Bits of pieces of the operating systems might handle leap seconds properly, but it's doubtful that every single component that uses time does the right thing. The last two leap seconds have revealed bugs in the kernel: https://lwn.net/Articles/504744/ for the one in 2015 and https://lwn.net/Articles/648313/ for the one in 2016, and I don't think it's unlikely that the one scheduled for December will reveal another.
Some things did go wrong on a few of the previous leap-second injections, and the Linux timekeeping maintainer had talked about changing the approach to handling them (which has already changed at least once in the past).

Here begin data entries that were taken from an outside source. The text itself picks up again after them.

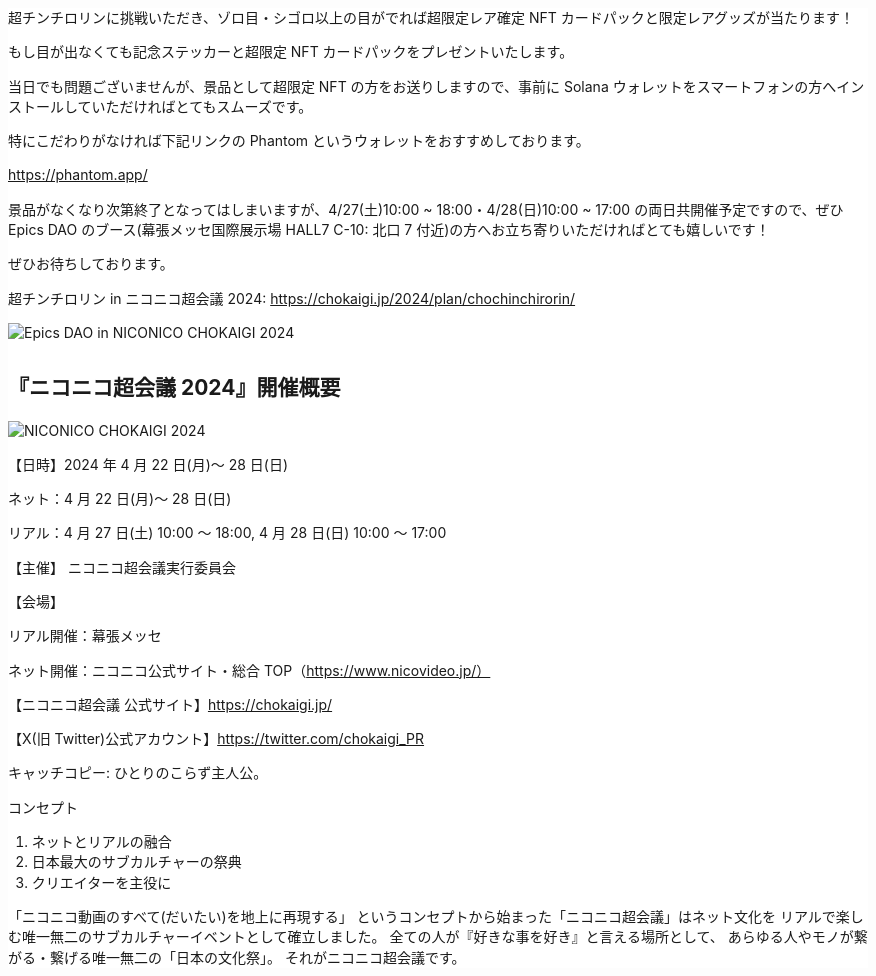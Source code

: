 超チンチロリンに挑戦いただき、ゾロ目・シゴロ以上の目がでれば超限定レア確定 NFT
カードパックと限定レアグッズが当たります！

もし目が出なくても記念ステッカーと超限定 NFT
カードパックをプレゼントいたします。

当日でも問題ございませんが、景品として超限定 NFT の方をお送りしますので、事前に
Solana
ウォレットをスマートフォンの方へインストールしていただければとてもスムーズです。

特にこだわりがなければ下記リンクの Phantom
というウォレットをおすすめしております。

https://phantom.app/

景品がなくなり次第終了となってはしまいますが、4/27(土)10:00 ~
18:00・4/28(日)10:00 ~ 17:00 の両日共開催予定ですので、ぜひ Epics DAO
のブース(幕張メッセ国際展示場 HALL7 C-10: 北口 7
付近)の方へお立ち寄りいただければとても嬉しいです！

ぜひお待ちしております。

超チンチロリン in ニコニコ超会議 2024:
https://chokaigi.jp/2024/plan/chochinchirorin/

![Epics DAO in NICONICO CHOKAIGI 2024](/news/2024/04/27/ChoChinchirorin.jpg)

## 『ニコニコ超会議 2024』開催概要

![NICONICO CHOKAIGI 2024](/news/2024/04/23/NicoCho2024Key.jpg)

【日時】2024 年 4 月 22 日(月)～ 28 日(日)

ネット：4 月 22 日(月)～ 28 日(日)

リアル：4 月 27 日(土) 10:00 ～ 18:00, 4 月 28 日(日) 10:00 ～ 17:00

【主催】 ニコニコ超会議実行委員会

【会場】

リアル開催：幕張メッセ

ネット開催：ニコニコ公式サイト・総合 TOP（https://www.nicovideo.jp/）

【ニコニコ超会議 公式サイト】https://chokaigi.jp/

【X(旧 Twitter)公式アカウント】https://twitter.com/chokaigi_PR

キャッチコピー: ひとりのこらず主人公。

コンセプト

1. ネットとリアルの融合
2. 日本最大のサブカルチャーの祭典
3. クリエイターを主役に

「ニコニコ動画のすべて(だいたい)を地上に再現する」
というコンセプトから始まった「ニコニコ超会議」はネット文化を
リアルで楽しむ唯一無二のサブカルチャーイベントとして確立しました。
全ての人が『好きな事を好き』と言える場所として、
あらゆる人やモノが繋がる・繋げる唯一無二の「日本の文化祭」。
それがニコニコ超会議です。
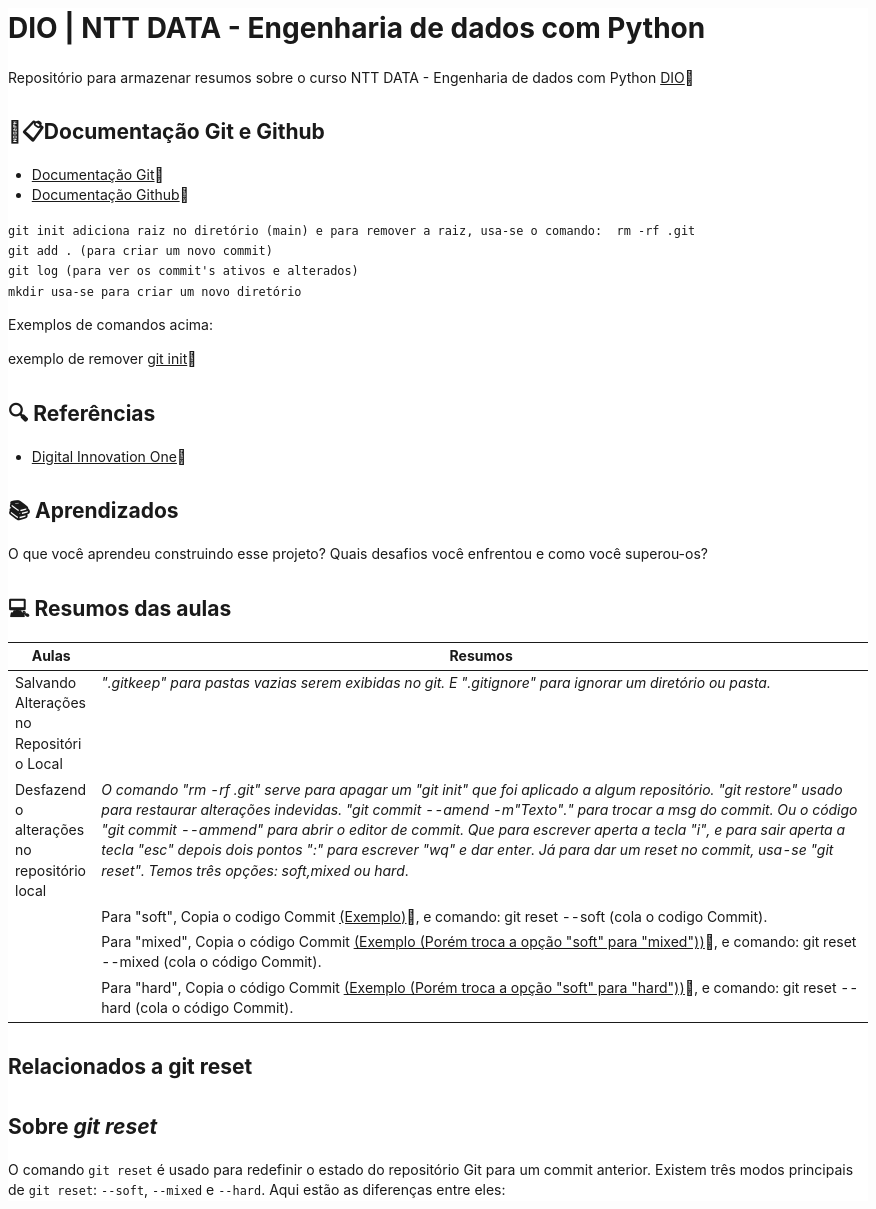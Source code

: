 
# DIO | NTT DATA - Engenharia de dados com Python

Repositório para armazenar resumos sobre o curso NTT DATA - Engenharia de dados com Python [DIO](https://web.dio.me/track/engenharia-dados-python)🔗

## 📒📋Documentação Git e Github
  - [Documentação Git](https://git-scm.com/doc)🔗
  - [Documentação Github](https://docs.github.com/)🔗


  
```
git init adiciona raiz no diretório (main) e para remover a raiz, usa-se o comando:  rm -rf .git 
git add . (para criar um novo commit)
git log (para ver os commit's ativos e alterados) 
mkdir usa-se para criar um novo diretório
```
Exemplos de comandos acima:

exemplo de remover [git init](https://drive.google.com/file/d/19YkOPY9XEUErLSzX7UwqvqcuU0TfJLPD/view?usp=sharing)🔗

## 🔍 Referências

- [Digital Innovation One](https://dio.me)🔗


## 📚 Aprendizados

O que você aprendeu construindo esse projeto? Quais desafios você enfrentou e como você superou-os?

## 💻 Resumos das aulas

  |Aulas | Resumos |
  |------|---------|
  | Salvando Alterações no Repositório Local | _".gitkeep" para pastas vazias serem exibidas no git. E ".gitignore" para ignorar um diretório ou pasta._ |
| Desfazendo alterações no repositório local | _O comando "rm -rf .git" serve para apagar um "git init" que foi aplicado a algum repositório. "git restore" usado para restaurar alterações indevidas. "git commit --amend -m"Texto"." para trocar a msg do commit. Ou o código "git commit --ammend" para abrir o editor de commit. Que para escrever aperta a tecla "i", e para sair aperta a tecla "esc" depois dois pontos ":" para escrever "wq" e dar enter. Já para dar um reset no commit, usa-se "git reset". Temos três opções: soft,mixed ou hard_.
| | Para "soft", Copia o codigo Commit [(Exemplo)](https://drive.google.com/file/d/1WTIC8Mrga2nsA3I_0rAIC6r01FdY3hGI/view?usp=sharing)🔗, e comando: git reset --soft (cola o codigo Commit).|
|| Para "mixed", Copia o código Commit [(Exemplo (Porém troca a opção "soft" para "mixed"))](https://drive.google.com/file/d/1WTIC8Mrga2nsA3I_0rAIC6r01FdY3hGI/view?usp=sharing)🔗, e comando: git reset --mixed (cola o código Commit).|
|| Para "hard", Copia o código Commit [(Exemplo (Porém troca a opção "soft" para "hard"))](https://drive.google.com/file/d/1WTIC8Mrga2nsA3I_0rAIC6r01FdY3hGI/view?usp=sharing)🔗, e comando: git reset --hard (cola o código Commit).


## **Relacionados a git reset**

## Sobre **_git reset_**

O comando `git reset` é usado para redefinir o estado do repositório Git para um commit anterior. Existem três modos principais de `git reset`: `--soft`, `--mixed` e `--hard`. Aqui estão as diferenças entre eles:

I don't, however, think it makes sense to unilaterally change this, without (any obvious signs of) coordination with the timekeeping maintainers and the maintainers of major NTP servers.

Things go wrong on every leap second, sometimes catastrophically. They go wrong on non-leap-seconds because of falsely advertised leap seconds. They go wrong 4 months before a leap second because a leap indicator got set and some software had an incorrect idea of when it was due.

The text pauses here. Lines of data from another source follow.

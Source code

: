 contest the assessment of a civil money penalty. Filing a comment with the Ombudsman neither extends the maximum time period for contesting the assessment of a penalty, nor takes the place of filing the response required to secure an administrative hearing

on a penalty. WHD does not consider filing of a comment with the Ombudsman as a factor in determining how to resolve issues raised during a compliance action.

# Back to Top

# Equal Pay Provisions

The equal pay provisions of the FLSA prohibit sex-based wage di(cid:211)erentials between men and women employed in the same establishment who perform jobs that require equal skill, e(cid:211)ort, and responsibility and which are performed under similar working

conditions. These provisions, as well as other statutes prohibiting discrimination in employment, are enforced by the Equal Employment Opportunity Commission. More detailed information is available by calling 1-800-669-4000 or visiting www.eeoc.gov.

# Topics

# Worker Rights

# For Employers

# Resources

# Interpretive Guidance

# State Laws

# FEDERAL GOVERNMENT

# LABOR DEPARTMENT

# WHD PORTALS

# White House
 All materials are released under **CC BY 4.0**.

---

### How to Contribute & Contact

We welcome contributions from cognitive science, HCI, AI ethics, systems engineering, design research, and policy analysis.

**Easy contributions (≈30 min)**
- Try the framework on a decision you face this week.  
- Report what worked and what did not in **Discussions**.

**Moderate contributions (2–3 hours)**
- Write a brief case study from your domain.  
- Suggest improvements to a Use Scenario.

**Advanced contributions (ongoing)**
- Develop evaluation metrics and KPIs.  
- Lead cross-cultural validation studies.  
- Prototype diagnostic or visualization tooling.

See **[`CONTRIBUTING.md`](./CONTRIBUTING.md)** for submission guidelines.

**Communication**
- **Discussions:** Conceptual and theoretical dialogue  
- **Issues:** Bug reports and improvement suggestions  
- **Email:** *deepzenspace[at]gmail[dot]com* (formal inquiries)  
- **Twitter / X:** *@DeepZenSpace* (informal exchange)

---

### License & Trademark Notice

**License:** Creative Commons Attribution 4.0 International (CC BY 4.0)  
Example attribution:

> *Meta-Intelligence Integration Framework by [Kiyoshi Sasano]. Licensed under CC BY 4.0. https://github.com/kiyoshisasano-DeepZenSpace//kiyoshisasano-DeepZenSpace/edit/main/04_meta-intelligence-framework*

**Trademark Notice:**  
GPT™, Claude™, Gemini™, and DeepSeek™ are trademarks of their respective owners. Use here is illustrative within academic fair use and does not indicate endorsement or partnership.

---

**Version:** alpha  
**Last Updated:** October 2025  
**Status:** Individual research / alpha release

Never mind the theory, the practice is a clusterfuck.

One of the big problems is application support. How many will break by seeing 60 as current second as opposed to 59 twice?
I am sure tons of applications that use gettimeofday() to keep track of time can break in subtle ways when seeing 59 twice. Of course, they're broken considering that there is clock_gettime(), however this is a POSIX interface that is not really monotonic too by default, and the monotonic versions of it are Linux-only implementations.
> I am sure tons of applications that use gettimeofday() to keep track of time can break in subtle ways when seeing 59 twice.

gettimeofday doesn't return hour/minute/second divisions; it just returns seconds/microseconds since the epoch. Functions like strftime and gmtime handle the components of time. And leap seconds don't make applications see 59 twice; they make them see 60 once (58, 59, 60, 0, 1, ...).

Quoting the manpages for gmtime and strftime:

> tm_sec The number of seconds after the minute, normally in the range 0 to 59, but can be up to 60 to allow for leap seconds.

> %S The second as a decimal number (range 00 to 60). (The range is up to 60 to allow for occasional leap seconds.) (Calculated from tm_sec.)

Break them, fix them, and move on. Must we coddle to every programmer's incompetence?
I'd assume its because, at Google scale, you can dictate what "time" is considered internally.

> All Google services, including all APIs, will be synchronized on smeared time, as described above. You’ll also get smeared time for virtual machines on Compute Engine if you follow our recommended settings.

This seems to be the Google way sometimes. "We're going to take a standard and change it and do things our way. Toodles!" Just like what they did with IMAP & Gmail.